Transcribe the listing from its top line through the line with "id SERIAL PRIMARY". Keep it exact, both ends included, and add nothing.

-----

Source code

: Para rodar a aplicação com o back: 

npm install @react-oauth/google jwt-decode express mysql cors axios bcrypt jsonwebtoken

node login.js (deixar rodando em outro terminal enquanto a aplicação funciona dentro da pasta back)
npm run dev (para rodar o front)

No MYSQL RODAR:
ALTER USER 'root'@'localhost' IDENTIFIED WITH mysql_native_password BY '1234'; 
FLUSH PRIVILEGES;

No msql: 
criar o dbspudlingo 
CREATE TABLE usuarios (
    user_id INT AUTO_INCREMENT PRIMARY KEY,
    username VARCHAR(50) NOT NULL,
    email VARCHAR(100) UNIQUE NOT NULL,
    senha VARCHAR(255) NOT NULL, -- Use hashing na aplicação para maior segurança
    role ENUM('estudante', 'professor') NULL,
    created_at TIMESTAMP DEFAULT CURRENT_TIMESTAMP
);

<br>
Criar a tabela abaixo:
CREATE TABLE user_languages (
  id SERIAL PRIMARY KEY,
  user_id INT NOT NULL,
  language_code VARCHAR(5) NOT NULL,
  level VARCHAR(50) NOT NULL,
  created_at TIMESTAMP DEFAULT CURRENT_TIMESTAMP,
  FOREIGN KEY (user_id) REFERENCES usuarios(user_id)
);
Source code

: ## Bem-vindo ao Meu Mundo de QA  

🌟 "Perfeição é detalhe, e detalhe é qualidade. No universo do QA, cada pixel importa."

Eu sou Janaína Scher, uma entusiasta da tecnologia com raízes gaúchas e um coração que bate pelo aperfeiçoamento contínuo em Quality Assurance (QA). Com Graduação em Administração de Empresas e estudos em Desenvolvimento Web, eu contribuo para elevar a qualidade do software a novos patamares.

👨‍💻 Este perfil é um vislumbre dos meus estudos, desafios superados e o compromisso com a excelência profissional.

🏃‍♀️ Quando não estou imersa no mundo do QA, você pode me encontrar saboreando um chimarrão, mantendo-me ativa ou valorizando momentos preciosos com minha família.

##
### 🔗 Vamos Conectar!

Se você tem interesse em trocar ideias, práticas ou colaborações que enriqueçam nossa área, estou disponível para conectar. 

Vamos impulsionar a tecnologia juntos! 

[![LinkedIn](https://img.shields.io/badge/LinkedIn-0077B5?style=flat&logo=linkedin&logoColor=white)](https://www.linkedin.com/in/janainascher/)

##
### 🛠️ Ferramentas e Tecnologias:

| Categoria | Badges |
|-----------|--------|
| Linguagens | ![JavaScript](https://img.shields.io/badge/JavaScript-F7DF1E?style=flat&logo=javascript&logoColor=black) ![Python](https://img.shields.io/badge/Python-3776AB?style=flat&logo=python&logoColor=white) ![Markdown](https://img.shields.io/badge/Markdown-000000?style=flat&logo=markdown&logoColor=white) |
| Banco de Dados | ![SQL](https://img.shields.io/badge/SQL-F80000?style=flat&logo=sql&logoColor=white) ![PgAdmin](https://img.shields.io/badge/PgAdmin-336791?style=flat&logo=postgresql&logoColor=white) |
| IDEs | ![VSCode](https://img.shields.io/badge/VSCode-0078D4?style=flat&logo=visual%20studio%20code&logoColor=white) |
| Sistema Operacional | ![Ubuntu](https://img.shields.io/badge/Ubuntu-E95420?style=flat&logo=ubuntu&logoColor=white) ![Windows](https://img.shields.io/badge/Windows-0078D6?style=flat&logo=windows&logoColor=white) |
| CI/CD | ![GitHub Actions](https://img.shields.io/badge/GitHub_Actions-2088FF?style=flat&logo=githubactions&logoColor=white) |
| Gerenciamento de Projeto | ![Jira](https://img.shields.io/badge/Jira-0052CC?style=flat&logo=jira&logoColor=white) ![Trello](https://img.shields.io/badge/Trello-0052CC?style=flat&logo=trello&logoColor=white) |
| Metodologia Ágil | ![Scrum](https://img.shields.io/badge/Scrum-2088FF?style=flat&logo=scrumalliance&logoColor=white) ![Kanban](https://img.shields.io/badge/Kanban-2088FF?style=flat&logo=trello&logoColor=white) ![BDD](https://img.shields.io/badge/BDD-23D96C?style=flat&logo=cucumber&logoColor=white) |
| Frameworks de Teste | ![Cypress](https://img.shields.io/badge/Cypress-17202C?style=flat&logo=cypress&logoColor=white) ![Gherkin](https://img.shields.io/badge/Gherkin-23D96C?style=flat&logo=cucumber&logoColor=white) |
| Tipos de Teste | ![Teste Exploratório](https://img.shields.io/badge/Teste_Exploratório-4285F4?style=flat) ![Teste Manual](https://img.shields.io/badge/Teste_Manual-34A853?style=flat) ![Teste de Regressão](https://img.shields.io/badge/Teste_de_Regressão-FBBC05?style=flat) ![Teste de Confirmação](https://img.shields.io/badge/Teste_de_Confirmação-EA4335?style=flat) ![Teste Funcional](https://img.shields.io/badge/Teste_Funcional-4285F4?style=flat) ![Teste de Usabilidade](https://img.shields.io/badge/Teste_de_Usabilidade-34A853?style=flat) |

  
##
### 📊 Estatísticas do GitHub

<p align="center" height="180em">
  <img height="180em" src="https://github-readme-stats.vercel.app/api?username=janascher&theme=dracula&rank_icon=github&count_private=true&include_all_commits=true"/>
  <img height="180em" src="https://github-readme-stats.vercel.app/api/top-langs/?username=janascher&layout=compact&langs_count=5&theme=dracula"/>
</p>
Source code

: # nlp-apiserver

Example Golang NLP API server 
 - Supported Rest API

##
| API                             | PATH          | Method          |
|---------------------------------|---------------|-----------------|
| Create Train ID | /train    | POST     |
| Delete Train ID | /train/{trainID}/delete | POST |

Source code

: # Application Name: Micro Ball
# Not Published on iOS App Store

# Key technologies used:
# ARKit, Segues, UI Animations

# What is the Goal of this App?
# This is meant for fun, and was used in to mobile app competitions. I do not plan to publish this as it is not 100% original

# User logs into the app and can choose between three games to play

-----

> [ANSWER TO THIS PROBLEM]:
Source code

: Para rodar a aplicação com o back: 

npm install @react-oauth/google jwt-decode express mysql cors axios bcrypt jsonwebtoken

node login.js (deixar rodando em outro terminal enquanto a aplicação funciona dentro da pasta back)
npm run dev (para rodar o front)

No MYSQL RODAR:
ALTER USER 'root'@'localhost' IDENTIFIED WITH mysql_native_password BY '1234'; 
FLUSH PRIVILEGES;

No msql: 
criar o dbspudlingo 
CREATE TABLE usuarios (
    user_id INT AUTO_INCREMENT PRIMARY KEY,
    username VARCHAR(50) NOT NULL,
    email VARCHAR(100) UNIQUE NOT NULL,
    senha VARCHAR(255) NOT NULL, -- Use hashing na aplicação para maior segurança
    role ENUM('estudante', 'professor') NULL,
    created_at TIMESTAMP DEFAULT CURRENT_TIMESTAMP
);

<br>
Criar a tabela abaixo:
CREATE TABLE user_languages (
  id SERIAL PRIMARY KEY,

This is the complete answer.